Source: Opioid Settlement Fund Advisory Board Annual Report (New York Office of Addiction Services and Supports)
The debate over drug policy has shifted, with increasingly partisan attack ads focusing on fentanyl. Most Republicans are talking about opioids not as a public health problem, but as part of what they describe as a crime and border crisis. Until recently, response to the opioid crisis has been remarkably bipartisan, de-emphasizing drug war-era strategies and focusing more on treatment. In recent months, however, Republicans in close campaigns began hitting Democrats hard on the issue, linking fentanyl deaths with rising crime and fears about border security. Democrats are worried about looking soft on the issue, and some have embraced a Republican proposal to designate fentanyl as a weapon of mass destruction. Polls seem to have shifted toward Republican candidates after the GOP began focusing on drugs, crime and the border. Some state legislatures are moving back toward a drug war-era approach, toughening fentanyl laws with more focus on police, arrests and prison sentences.

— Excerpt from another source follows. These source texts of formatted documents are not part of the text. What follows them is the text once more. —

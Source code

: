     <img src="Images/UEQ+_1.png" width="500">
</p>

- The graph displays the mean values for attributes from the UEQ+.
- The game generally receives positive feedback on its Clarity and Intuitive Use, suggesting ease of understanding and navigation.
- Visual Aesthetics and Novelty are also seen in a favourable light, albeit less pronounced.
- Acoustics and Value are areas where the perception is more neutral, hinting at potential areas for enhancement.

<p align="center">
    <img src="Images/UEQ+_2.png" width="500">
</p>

While youth mental health challenges are urgent and require serious action, framing it as a “crisis” can backfire. The youth mental health crisis narrative paralyzes us by focusing our attention on the problem’s immensity without helping us see what we can do to solve it and advances damaging stereotypes of young people as troubled teens and adolescence as an inevitably dangerous time. It focuses almost solely on suicide rates and violent behavior issues, ignoring the way supporting positive youth development is essential to build mental health. The narrative may raise awareness of the issue, but research demonstrates that awareness is not enough and can backfire, and explanation is needed. The crisis story directs attention to dealing with problems already happening, and youth mental health needs to be proactively built rather than retroactively repaired. We need to move the narrative to one that provides an accurate and motivating sense of what is possible.